The Demand for the Supply Side

Supply-side economics has taken Washington by storm. Both a diagnosis and a prescription, supply-side economics comprises ideas about what is wrong with the economy and remedies to put it right. As its name would indicate, both diagnosis and prescription emphasize the actual production of goods and services rather than the buying of them. From this vantage point, supply-siders see our fundamental difficulties as constraints, mainly caused by taxes that deter productive effort, rather than as problems deriving from a lack of purchasing power. We catch a vision of the economy as a coiled spring held down by the weight of government. Remove the weight and the spring will reveal its inherent force.

Most of the heated discussions about supply-side economics are concerned with how much tension the spring really has and how vigorously it will respond to the removal of various tax disincentives. I shall come back to these matters later. But it seems foolish to begin an appraisal of supply-side economics with debates about how far we must cut income taxes to achieve renewed growth, or how quickly inflation will be overcome by increased output. At the root of all supply-side remedies lie profoundly held if sometimes implicit convictions about the nature of the capitalist system itself. Since I am convinced that these views are wrong, I cannot get much exercised about the particular prescription on supply-side medicines. The task, rather, is to examine the patient.

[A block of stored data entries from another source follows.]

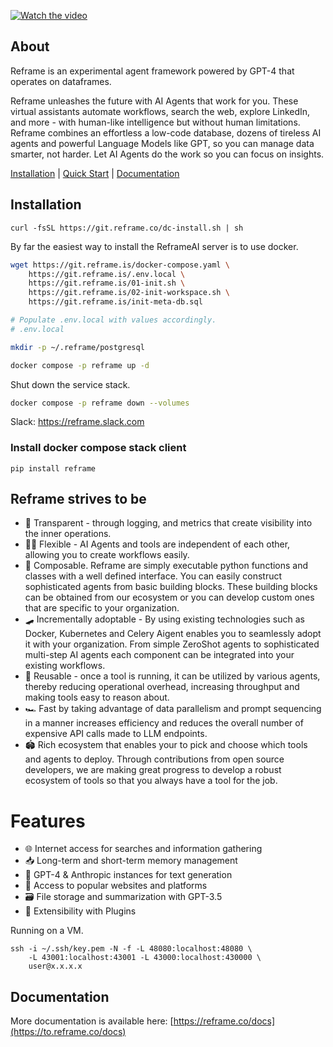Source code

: [![Watch the video](https://img.youtube.com/vi/M860LUfwiQc/maxresdefault.jpg)](https://youtu.be/M860LUfwiQc)

## About


Reframe is an experimental agent framework powered by GPT-4 that operates on dataframes.

Reframe unleashes the future with AI Agents that work for you. These virtual assistants automate workflows,
search the web, explore LinkedIn, and more - with human-like intelligence but without human limitations.
Reframe combines an effortless a low-code database, dozens of tireless AI agents and powerful Language Models like
GPT, so you can manage data smarter, not harder. Let AI Agents do the work so you can focus on insights.




[Installation](#installation) |  [Quick Start](#quick-start) | [Documentation](#documentation)

## Installation

```shell
curl -fsSL https://git.reframe.co/dc-install.sh | sh
```

By far the easiest way to install the ReframeAI server is to use docker.

```bash
wget https://git.reframe.is/docker-compose.yaml \
    https://git.reframe.is/.env.local \
    https://git.reframe.is/01-init.sh \
    https://git.reframe.is/02-init-workspace.sh \
    https://git.reframe.is/init-meta-db.sql

# Populate .env.local with values accordingly.
# .env.local

mkdir -p ~/.reframe/postgresql

docker compose -p reframe up -d
```

Shut down the service stack.
```bash
docker compose -p reframe down --volumes
```

Slack: https://reframe.slack.com

### Install docker compose stack client
```shell
pip install reframe
```

## Reframe strives to be

* 🥽 Transparent - through logging, and metrics that create visibility into the inner operations.
* 🤸🏾 Flexible - AI Agents and tools are independent of each other, allowing you to create workflows easily.
* 🧩 Composable. Reframe are simply executable python functions and classes with a well defined interface. You can easily construct sophisticated agents from basic building blocks. These building blocks can be obtained from our ecosystem or you can develop custom ones that are specific to your organization.
* 🛹 Incrementally adoptable - By using existing technologies such as Docker, Kubernetes and Celery Aigent enables you to seamlessly adopt it with your organization. From simple ZeroShot agents to sophisticated multi-step AI agents each component can be integrated into your existing workflows.
* 🔨 Reusable - once a tool is running, it can be utilized by various agents, thereby reducing operational overhead, increasing throughput and making tools easy to reason about.
* 🏎️ Fast by taking advantage of data parallelism and prompt sequencing in a manner increases efficiency and reduces the overall number of expensive API calls made to LLM endpoints.
* 🏟️ Rich ecosystem that enables your to pick and choose which tools and agents to deploy. Through contributions from open source developers, we are making great progress to develop a robust ecosystem of tools so that you always have a tool for the job.

# Features
* 🌐 Internet access for searches and information gathering
* 📥 Long-term and short-term memory management 
* 🧠 GPT-4 & Anthropic instances for text generation 
* 🔗 Access to popular websites and platforms 
* 🗃️ File storage and summarization with GPT-3.5 
* 🔌 Extensibility with Plugins

Running on a VM.

```shell
ssh -i ~/.ssh/key.pem -N -f -L 48080:localhost:48080 \
    -L 43001:localhost:43001 -L 43000:localhost:430000 \
    user@x.x.x.x
```

## Documentation
More documentation is available here: [https://reframe.co/docs](https://to.reframe.co/docs)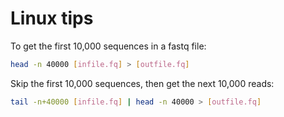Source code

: # Linux tips

To get the first 10,000 sequences in a fastq file:

```bash
head -n 40000 [infile.fq] > [outfile.fq]
```

Skip the first 10,000 sequences, then get the next 10,000 reads:

```bash
tail -n+40000 [infile.fq] | head -n 40000 > [outfile.fq]
```

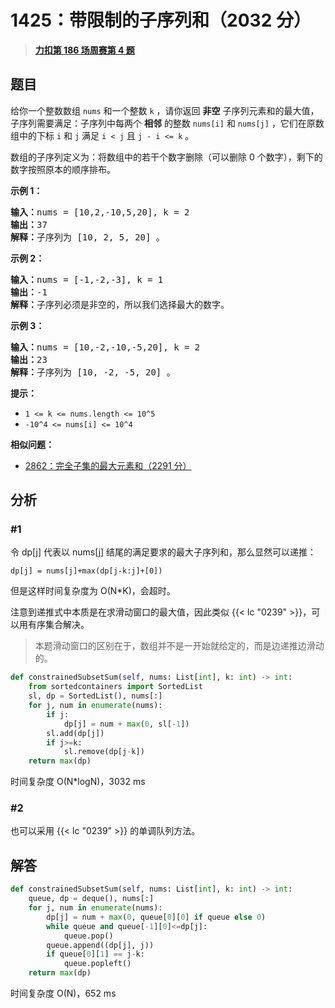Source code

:# 1425：带限制的子序列和（2032 分）


> <u>**[力扣第 186 场周赛第 4 题](https://leetcode.cn/problems/constrained-subsequence-sum/)**</u>

## 题目

<p>给你一个整数数组 <code>nums</code> 和一个整数 <code>k</code> ，请你返回 <strong>非空</strong> 子序列元素和的最大值，子序列需要满足：子序列中每两个 <strong>相邻</strong> 的整数 <code>nums[i]</code> 和 <code>nums[j]</code> ，它们在原数组中的下标 <code>i</code> 和 <code>j</code> 满足 <code>i &lt; j</code> 且 <code>j - i &lt;= k</code> 。</p>

<p>数组的子序列定义为：将数组中的若干个数字删除（可以删除 0 个数字），剩下的数字按照原本的顺序排布。</p>



<p><strong>示例 1：</strong></p>

<pre><strong>输入：</strong>nums = [10,2,-10,5,20], k = 2
<strong>输出：</strong>37
<strong>解释：</strong>子序列为 [10, 2, 5, 20] 。
</pre>

<p><strong>示例 2：</strong></p>

<pre><strong>输入：</strong>nums = [-1,-2,-3], k = 1
<strong>输出：</strong>-1
<strong>解释：</strong>子序列必须是非空的，所以我们选择最大的数字。
</pre>

<p><strong>示例 3：</strong></p>

<pre><strong>输入：</strong>nums = [10,-2,-10,-5,20], k = 2
<strong>输出：</strong>23
<strong>解释：</strong>子序列为 [10, -2, -5, 20] 。
</pre>



<p><strong>提示：</strong></p>

<ul>
<li><code>1 &lt;= k &lt;= nums.length &lt;= 10^5</code></li>
<li><code>-10^4 &lt;= nums[i] &lt;= 10^4</code></li>
</ul>


**相似问题：**
- [2862：完全子集的最大元素和（2291 分）](/leetcode/2862)


## 分析

### #1

令 dp[j] 代表以 nums[j] 结尾的满足要求的最大子序列和，那么显然可以递推：

    dp[j] = nums[j]+max(dp[j-k:j]+[0])
    
但是这样时间复杂度为 O(N*K)，会超时。

注意到递推式中本质是在求滑动窗口的最大值，因此类似 {{< lc "0239" >}}，可以用有序集合解决。

>本题滑动窗口的区别在于，数组并不是一开始就给定的，而是边递推边滑动的。

```python
def constrainedSubsetSum(self, nums: List[int], k: int) -> int:
    from sortedcontainers import SortedList
    sl, dp = SortedList(), nums[:]
    for j, num in enumerate(nums):
        if j:
            dp[j] = num + max(0, sl[-1])
        sl.add(dp[j])
        if j>=k:
            sl.remove(dp[j-k])
    return max(dp)
```
时间复杂度 O(N*logN)，3032 ms

### #2

也可以采用 {{< lc "0239" >}} 的单调队列方法。


## 解答

```python
def constrainedSubsetSum(self, nums: List[int], k: int) -> int:
    queue, dp = deque(), nums[:]
    for j, num in enumerate(nums):
        dp[j] = num + max(0, queue[0][0] if queue else 0)
        while queue and queue[-1][0]<=dp[j]:
            queue.pop()
        queue.append((dp[j], j))
        if queue[0][1] == j-k:
            queue.popleft()
    return max(dp)
```
时间复杂度 O(N)，652 ms


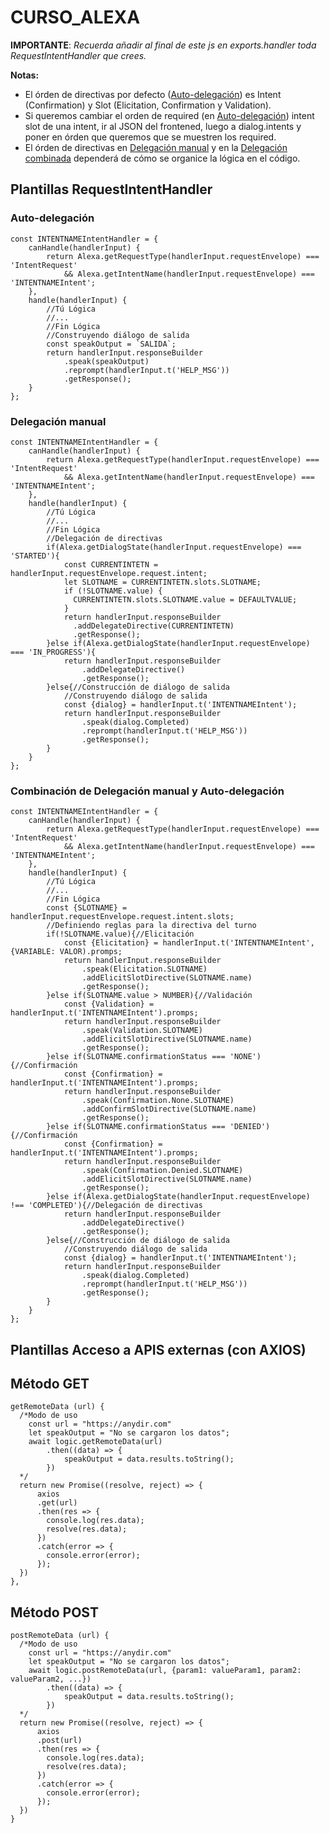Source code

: # CURSO_ALEXA
**IMPORTANTE**: *Recuerda añadir al final de este js en exports.handler toda RequestIntentHandler que crees.*

**Notas:**

* El órden de directivas por defecto ([Auto-delegación](#auto-delegación)) es Intent (Confirmation) y Slot (Elicitation, Confirmation y Validation).
* Si queremos cambiar el orden de required (en [Auto-delegación](#auto-delegación)) intent slot de una intent, ir al JSON del frontened, luego a dialog.intents y poner en órden que queremos que se muestren los required.
* El órden de directivas en [Delegación manual](#delegación-manual) y en la [Delegación combinada](#combinación-de-delegación-manual-y-auto-delegación) dependerá de cómo se organice la lógica en el código.


## **Plantillas RequestIntentHandler**

### Auto-delegación
```
const INTENTNAMEIntentHandler = {
    canHandle(handlerInput) {
        return Alexa.getRequestType(handlerInput.requestEnvelope) === 'IntentRequest'
            && Alexa.getIntentName(handlerInput.requestEnvelope) === 'INTENTNAMEIntent';
    },
    handle(handlerInput) {
        //Tú Lógica
        //...
        //Fin Lógica
        //Construyendo diálogo de salida
        const speakOutput = `SALIDA`;
        return handlerInput.responseBuilder
            .speak(speakOutput)
            .reprompt(handlerInput.t('HELP_MSG'))
            .getResponse();
    }
};
```
### Delegación manual
```
const INTENTNAMEIntentHandler = {
    canHandle(handlerInput) {
        return Alexa.getRequestType(handlerInput.requestEnvelope) === 'IntentRequest'
            && Alexa.getIntentName(handlerInput.requestEnvelope) === 'INTENTNAMEIntent';
    },
    handle(handlerInput) {
        //Tú Lógica
        //...
        //Fin Lógica
        //Delegación de directivas
        if(Alexa.getDialogState(handlerInput.requestEnvelope) === 'STARTED'){ 
            const CURRENTINTETN = handlerInput.requestEnvelope.request.intent;       
            let SLOTNAME = CURRENTINTETN.slots.SLOTNAME;
            if (!SLOTNAME.value) {
              CURRENTINTETN.slots.SLOTNAME.value = DEFAULTVALUE;
            }
            return handlerInput.responseBuilder
              .addDelegateDirective(CURRENTINTETN)
              .getResponse();
        }else if(Alexa.getDialogState(handlerInput.requestEnvelope) === 'IN_PROGRESS'){
            return handlerInput.responseBuilder
                .addDelegateDirective() 
                .getResponse();
        }else{//Construcción de diálogo de salida
            //Construyendo diálogo de salida
            const {dialog} = handlerInput.t('INTENTNAMEIntent');
            return handlerInput.responseBuilder
                .speak(dialog.Completed)
                .reprompt(handlerInput.t('HELP_MSG'))
                .getResponse();
        }
    }
};
```


### Combinación de Delegación manual y Auto-delegación
```
const INTENTNAMEIntentHandler = {
    canHandle(handlerInput) {
        return Alexa.getRequestType(handlerInput.requestEnvelope) === 'IntentRequest'
            && Alexa.getIntentName(handlerInput.requestEnvelope) === 'INTENTNAMEIntent';
    },
    handle(handlerInput) {
        //Tú Lógica
        //...
        //Fin Lógica
        const {SLOTNAME} = handlerInput.requestEnvelope.request.intent.slots;
        //Definiendo reglas para la directiva del turno
        if(!SLOTNAME.value){//Elicitación
            const {Elicitation} = handlerInput.t('INTENTNAMEIntent', {VARIABLE: VALOR).promps;
            return handlerInput.responseBuilder
    			.speak(Elicitation.SLOTNAME)
    			.addElicitSlotDirective(SLOTNAME.name)
    			.getResponse();
        }else if(SLOTNAME.value > NUMBER){//Validación
            const {Validation} = handlerInput.t('INTENTNAMEIntent').promps;
            return handlerInput.responseBuilder
    			.speak(Validation.SLOTNAME)
    			.addElicitSlotDirective(SLOTNAME.name)
    			.getResponse();
        }else if(SLOTNAME.confirmationStatus === 'NONE'){//Confirmación
            const {Confirmation} = handlerInput.t('INTENTNAMEIntent').promps;
            return handlerInput.responseBuilder
    			.speak(Confirmation.None.SLOTNAME)
    			.addConfirmSlotDirective(SLOTNAME.name)
    			.getResponse();        
        }else if(SLOTNAME.confirmationStatus === 'DENIED'){//Confirmación
            const {Confirmation} = handlerInput.t('INTENTNAMEIntent').promps;
            return handlerInput.responseBuilder
    			.speak(Confirmation.Denied.SLOTNAME)
    			.addElicitSlotDirective(SLOTNAME.name)
    			.getResponse();
        }else if(Alexa.getDialogState(handlerInput.requestEnvelope) !== 'COMPLETED'){//Delegación de directivas
            return handlerInput.responseBuilder
                .addDelegateDirective() 
                .getResponse();
        }else{//Construcción de diálogo de salida
            //Construyendo diálogo de salida
            const {dialog} = handlerInput.t('INTENTNAMEIntent');
            return handlerInput.responseBuilder
                .speak(dialog.Completed)
                .reprompt(handlerInput.t('HELP_MSG'))
                .getResponse();
        }
    }
};
```

## Plantillas Acceso a APIS externas (con AXIOS)

## Método GET

```
getRemoteData (url) {
  /*Modo de uso
    const url = "https://anydir.com"
    let speakOutput = "No se cargaron los datos";
    await logic.getRemoteData(url)
        .then((data) => {
            speakOutput = data.results.toString();
        })
  */
  return new Promise((resolve, reject) => {
      axios
      .get(url)
      .then(res => {
        console.log(res.data);
        resolve(res.data);
      })
      .catch(error => {
        console.error(error);
      });
  }) 
},
```

## Método POST

```
postRemoteData (url) {
  /*Modo de uso
    const url = "https://anydir.com"
    let speakOutput = "No se cargaron los datos";
    await logic.postRemoteData(url, {param1: valueParam1, param2: valueParam2, ...})
        .then((data) => {
            speakOutput = data.results.toString();
        })
  */
  return new Promise((resolve, reject) => {
      axios
      .post(url)
      .then(res => {
        console.log(res.data);
        resolve(res.data); 
      })
      .catch(error => {
        console.error(error);
      });
  }) 
}
```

I do not know of any formal definition or description of capitalism that has been provided by supply-side economics. But a coherent image of the system arises nonetheless from the writings of its proponents. I would sum it up as follows:

Capitalism is a “natural” economic system, in that it accords in some deep way with human nature. It is the manner of organizing production and distribution to which mankind will spontaneously drift, once impediments of various kinds (including ignorance) are taken away.

Capitalism is an evolutionary system. Its evolutionary tendencies are described by the term growth. Growth means an increase in real per capita income. This increase in real income, reasonably distributed among the population, is perceived as bringing welcome social and political consequences: higher individual morale, less political disaffection.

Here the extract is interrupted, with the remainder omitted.